TASK REQUIREMENTS
State how many lines of the records include the word "centerline"; the reply is that number alone.

------ EXTRACTED MATERIAL

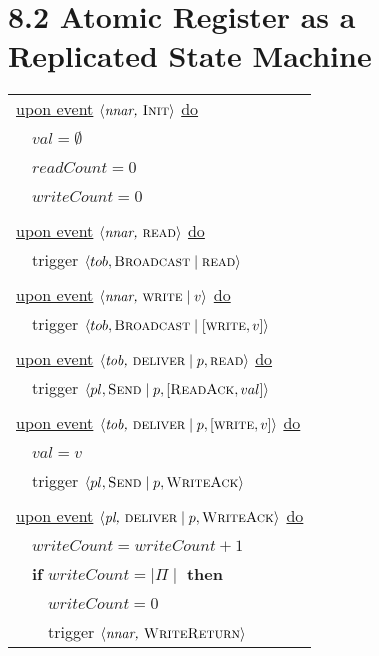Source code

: \documentclass{article}
\begin{document}
	\section*{8.2 Atomic Register as a Replicated State Machine}
	\begin{center}
		\begin{tabular}{l}
			\underline{upon event} $\langle \textit{nnar, } \textsc{Init} \rangle$ \underline{do} \\
			\ \ $\textit{val} = \emptyset$ \\
			\ \ $\textit{readCount} = 0$ \\
			\ \ $\textit{writeCount} = 0$ \\
			\\
			\underline{upon event} $\langle \textit{nnar, } \textsc{read} \rangle$ \underline{do} \\
			\ \ trigger $\langle tob, \textsc{Broadcast} \mid \textsc{read} \rangle$ \\
			\\
			\underline{upon event} $\langle \textit{nnar, } \textsc{write} \mid v \rangle$ \underline{do} \\
			\ \ trigger $\langle tob, \textsc{Broadcast} \mid [\textsc{write},v] \rangle$ \\
			\\
			\underline{upon event} $\langle \textit{tob, } \textsc{deliver} \mid p, \textsc{read} \rangle$ \underline{do} \\
			\ \ trigger $\langle pl, \textsc{Send} \mid p, [\textsc{ReadAck},val] \rangle$ \\
			\\
			\underline{upon event} $\langle \textit{tob, } \textsc{deliver} \mid p, [\textsc{write},v] \rangle$ \underline{do} \\
			\ \ $\textit{val} = v$ \\
			\ \ trigger $\langle pl, \textsc{Send} \mid p, \textsc{WriteAck} \rangle$ \\
			\\
			\underline{upon event} $\langle \textit{pl, } \textsc{deliver} \mid p, \textsc{WriteAck} \rangle$ \underline{do} \\
			\ \ $\textit{writeCount} = \textit{writeCount} + 1$ \\
			\ \ \textbf{if} $\textit{writeCount} = \mid \Pi \mid$ \textbf{then} \\
			\ \ \ \ $\textit{writeCount} = 0$ \\
			\ \ \ \ trigger $\langle \textit{nnar, } \textsc{WriteReturn} \rangle$ \\

\end{tabular}
\end{center}
\end{document}
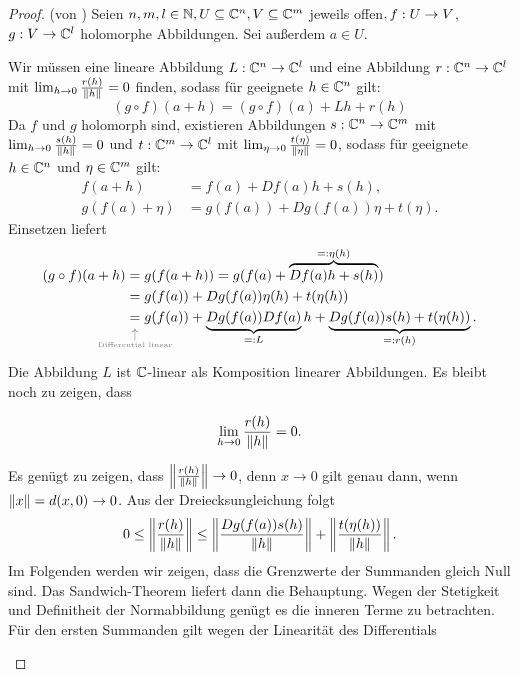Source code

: \begin{proof}(von )
	Seien $n,m,l \in \N, U \subset \C^n, V \subset \C^m $ jeweils offen$,
	f: U \arrow V$,  $g:V \arrow \C^l$ holomorphe Abbildungen. Sei außerdem $a \in U$.
	
	Wir müssen eine lineare Abbildung
	$L: \C^n \arrow \C^l$ und eine  Abbildung $r: \C^n \arrow \C^l$ mit $\lim_{h \arrow 0}{\frac{r(h)}{\Norm{h}}}=0$ finden, sodass für geeignete $h \in \C^n$ gilt:
	\[
		(g \circ f)(a+h) = (g \circ f)(a) + Lh + r(h)
	\]
	Da $f$ und $g$ holomorph sind, existieren Abbildungen
	$s: \C^n \arrow \C^m$ mit $\lim_{h \arrow 0}{\frac{s(h)}{\Norm{h}}} = 0$ und $t: \C^m \arrow \C^l$ mit $\lim_{\eta \arrow 0}{\frac{t(\eta)}{\Norm{\eta}}} = 0$, sodass für geeignete $h \in \C^n$ und $\eta \in \C^m$ gilt:
	\begin{align*}
		f(a+h) &= f(a) + Df(a)h + s(h), \\
		g(f(a)+\eta) &= g(f(a)) + Dg(f(a))\eta + t(\eta).
	\end{align*}
	Einsetzen liefert
	\[
	\begin{aligned}
		(g \circ f)(a+h) &= g(f(a+h))
        = g(f(a) + \overbrace{Df(a)h+s(h)}^{=: \eta (h)}) \\
		&= g(f(a)) + Dg(f(a))\eta(h) + t(\eta(h)) \\
        &\explainbelow{Differential linear}{=} g(f(a)) + \underbrace{Dg(f(a))Df(a)}_{=:L}h + \underbrace{Dg(f(a))s(h) + t(\eta(h))}_{=:r(h)}.
	\end{aligned}
	\]
	Die Abbildung $L$ ist $\C$-linear als Komposition linearer Abbildungen. Es bleibt noch zu zeigen, dass
    \begin{claim} \label{chainrule_limit_of_rest_is_zero}
        \begin{equation*} 
         \lim_{h \arrow 0}{\frac{r(h)}{\Norm{h}}}=0.
        \end{equation*}
    \end{claim}
	\begin{proofofclaim}
    Es genügt zu zeigen, dass $\Norm{\frac{r(h)}{\Norm{h}}} \to 0$, denn
$x \to 0$ gilt genau dann, wenn $\Norm{x} = d(x,0) \to 0$.
    Aus der Dreiecksungleichung folgt
    \begin{equation} \label{chainrule_triangle_equation}
       0 \leq \Norm{\frac{r(h)}{\Norm{h}}}
		\leq \Norm{\frac{Dg(f(a))s(h)}{\Norm{h}}} 
		+ \Norm{\frac{t(\eta(h))}{\Norm{h}}}.
    \end{equation}
	Im Folgenden werden wir zeigen, dass die Grenzwerte der Summanden gleich Null sind. Das Sandwich-Theorem liefert dann die Behauptung. Wegen der Stetigkeit und Definitheit der Normabbildung genügt es die inneren Terme zu betrachten. Für den ersten Summanden gilt wegen der Linearität des Differentials

\end{proofofclaim}
\end{proof}
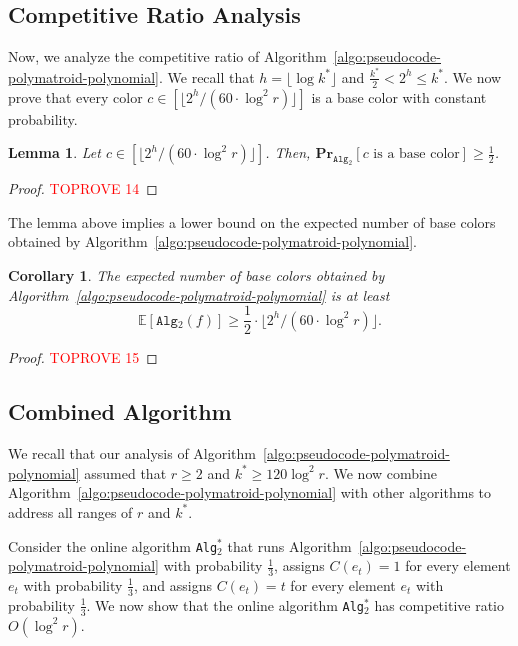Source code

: \documentclass[11pt]{article}
\newtheorem{lemma}{Lemma}
\newtheorem{corollary}{Corollary}
\theoremstyle{definition}
\begin{document}
\subsection{Competitive Ratio Analysis}
Now, we analyze the competitive ratio of Algorithm~\ref{algo:pseudocode-polymatroid-polynomial}. We recall that $h=\lfloor \log k^* \rfloor$ and $\frac{k^*}{2}< 2^h \leq k^*$. We now prove that every color $c\in [\lfloor 2^h/(60\cdot \log ^2 r)\rfloor]$ is a base color with constant probability.

\begin{lemma}\label{lemma:proper-color-probability-poly}
    Let $c \in [\lfloor 2^h/ (60\cdot \log^2 r)\rfloor]$. Then, $\mathbf{Pr}_{\texttt{Alg$_2$} }[c \text{ is a base color}]\geq \frac{1}{2}$.
\end{lemma}
\begin{proof}\textcolor{red}{TOPROVE 14}\end{proof}

The lemma above implies a lower bound on the expected number of base colors obtained by Algorithm~\ref{algo:pseudocode-polymatroid-polynomial}.

\begin{corollary}\label{corollary:number-proper-colors-poly}
    The expected number of base colors obtained by Algorithm~\ref{algo:pseudocode-polymatroid-polynomial} is at least $$\mathbb{E}[\texttt{Alg$_2$}(f)]\geq \frac{1}{2}\cdot \lfloor 2^h/ (60\cdot \log^2 r)\rfloor.$$
\end{corollary}
\begin{proof}\textcolor{red}{TOPROVE 15}\end{proof}

\subsection{Combined Algorithm}
We recall that our analysis of Algorithm~\ref{algo:pseudocode-polymatroid-polynomial} assumed that $r\geq 2$ and $k^*\geq 120\log^2 r$. We now combine Algorithm~\ref{algo:pseudocode-polymatroid-polynomial} with other algorithms to address all ranges of $r$ and $k^*$.

Consider the online algorithm \texttt{Alg$_2^*$} that runs Algorithm~\ref{algo:pseudocode-polymatroid-polynomial} with probability $\frac{1}{3}$, assigns $C(e_t)=1$ for every element $e_t$ with probability $\frac{1}{3}$, and assigns $C(e_t)=t$ for every element $e_t$ with probability $\frac{1}{3}$. We now show that the online algorithm \texttt{Alg$_2^*$} has competitive ratio $O(\log^2 r)$.
\end{document}
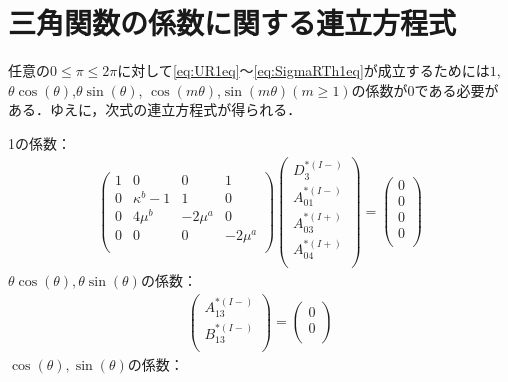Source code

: \section{三角関数の係数に関する連立方程式}

任意の$0\leq\pi\leq2\pi$に対して\eqref{eq:UR1eq}～\eqref{eq:SigmaRTh1eq}が成立するためには$1$,$\theta\cos(\theta)$,$\theta\sin(\theta)$,
$\cos(m\theta)$,$\sin(m\theta)$$(m\geq1)$の係数が0である必要がある．ゆえに，次式の連立方程式が得られる．

1の係数：
\begin{align}
	\left(
	\begin{array}{cccc}
		1& 0 & 0 & 1 \\
		0 & \kappa^b-1 & 1 & 0 \\
		0 & 4\mu^{b} & -2\mu^{a} & 0 \\
		0 & 0 & 0 & -2\mu^{a} \\
	\end{array}
	\right)
	\left(
	\begin{array}{c}
		D_{3}^{*(I-)} \\
	 	A_{01}^{*(I-)} \\
		A_{03}^{*(I+)}\\
	 	A_{04}^{*(I+)} \\
	\end{array}
	\right)
	=
	\left(
	\begin{array}{c}
		0 \\
	 	0 \\
		0 \\
	 	0 \\
	\end{array}
	\right)
\end{align}
$\theta\cos(\theta),\theta\sin(\theta)$の係数：
\begin{align}
	\left(
	\begin{array}{c}
		A_{13}^{*(I-)} \\
	 	B_{13}^{*(I-)} \\
	\end{array}
	\right)
	=
	\left(
	\begin{array}{c}
		0 \\
	 	0 \\
	\end{array}
	\right)
\end{align}
$\cos(\theta),\sin(\theta)$の係数：
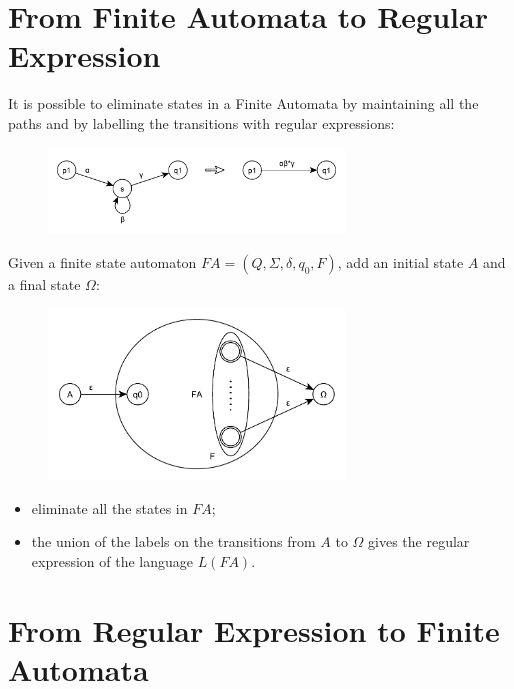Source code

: \section{From Finite Automata to Regular Expression}
It is possible to eliminate states in a Finite Automata by maintaining all the paths and by labelling the transitions with regular expressions:
\begin{figure}[H]
	\centerline{\includegraphics[width=0.7\textwidth]{img/2.pdf}}
\end{figure}
Given a finite state automaton $FA = (Q, \Sigma, \delta, q_0, F)$, add an initial state $A$ and a final state $\Omega$:
\begin{figure}[H]
	\centerline{\includegraphics[width=0.7\textwidth]{img/3.pdf}}
\end{figure}
\begin{itemize}
	\item eliminate all the states in $FA$;
	\item the union of the labels on the transitions from $A$ to $\Omega$ gives the regular expression of the language $L(FA)$.
\end{itemize}

\section{From Regular Expression to Finite Automata}


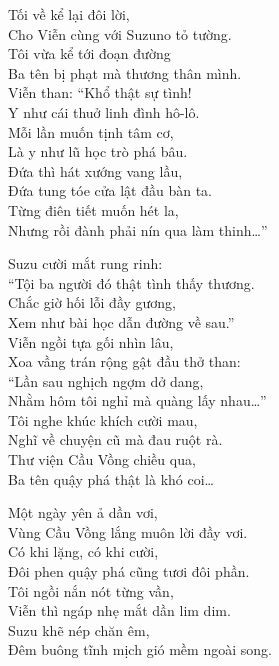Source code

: \documentclass[../main.tex]{subfiles}
\begin{document}
\begin{center}
  Tối về kể lại đôi lời,\\
  Cho Viễn cùng với Suzuno tỏ tường.\\
  Tôi vừa kể tới đoạn đường\\
  Ba tên bị phạt mà thương thân mình.\\
  Viễn than: ``Khổ thật sự tình!\\
  Y như cái thuở linh đình hô-lô.\\
  Mỗi lần muốn tịnh tâm cơ,\\
  Là y như lũ học trò phá bâu.\\
  Đứa thì hát xướng vang lầu,\\
  Đứa tung tóe cửa lật đầu bàn ta.\\
  Từng điên tiết muốn hét la,\\
  Nhưng rồi đành phải nín qua làm thinh\dots''

  Suzu cười mắt rung rinh:\\
  ``Tội ba người đó thật tình thấy thương.\\
  Chắc giờ hối lỗi đầy gương,\\
  Xem như bài học dẫn đường về sau.''\\
  Viễn ngồi tựa gối nhìn lâu,\\
  Xoa vầng trán rộng gật đầu thở than:\\
  ``Lần sau nghịch ngợm dở dang,\\
  Nhằm hôm tôi nghỉ mà quàng lấy nhau\dots''\\
  Tôi nghe khúc khích cười mau,\\
  Nghĩ về chuyện cũ mà đau ruột rà.\\
  Thư viện Cầu Vồng chiều qua,\\
  Ba tên quậy phá thật là khó coi\dots

  Một ngày yên ả dần vơi,\\
  Vùng Cầu Vồng lắng muôn lời đầy vơi.\\
  Có khi lặng, có khi cười,\\
  Đôi phen quậy phá cũng tươi đôi phần.\\
  Tôi ngồi nắn nót từng vần,\\
  Viễn thì ngáp nhẹ mắt dần lim dim.\\
  Suzu khẽ nép chăn êm,\\
  Đêm buông tĩnh mịch gió mềm ngoài song.
\end{center}
\end{document}
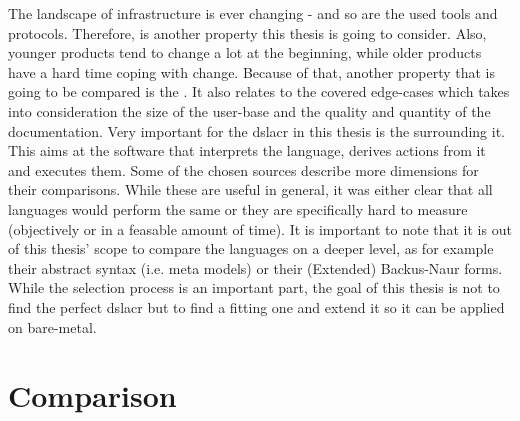 
The landscape of infrastructure is ever changing - and so are the used tools and protocols. Therefore,  is another property this thesis is going to consider.
\newline
Also, younger products tend to change a lot at the beginning, while older products have a hard time coping with change. Because of that, another property that is going to be compared is the . It also relates to the covered edge-cases which takes into consideration the size of the user-base and the quality and quantity of the documentation.
\newline
Very important for the \gls{dslacr} in this thesis is the  surrounding it. This aims at the software that interprets the language, derives actions from it and executes them.
\newline
Some of the chosen sources describe more dimensions for their comparisons. While these are useful in general, it was either clear that all languages would perform the same or they are specifically hard to measure (objectively or in a feasable amount of time). %
\newline
It is important to note that it is out of this thesis' scope to compare the languages on a deeper level, as for example their abstract syntax (i.e. meta models) or their (Extended) Backus-Naur forms. While the selection process is an important part, the goal of this thesis is not to find the perfect \gls{dslacr} but to find a fitting one and extend it so it can be applied on bare-metal.


\section{Comparison} %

------------

EXERCISE ANSWER
2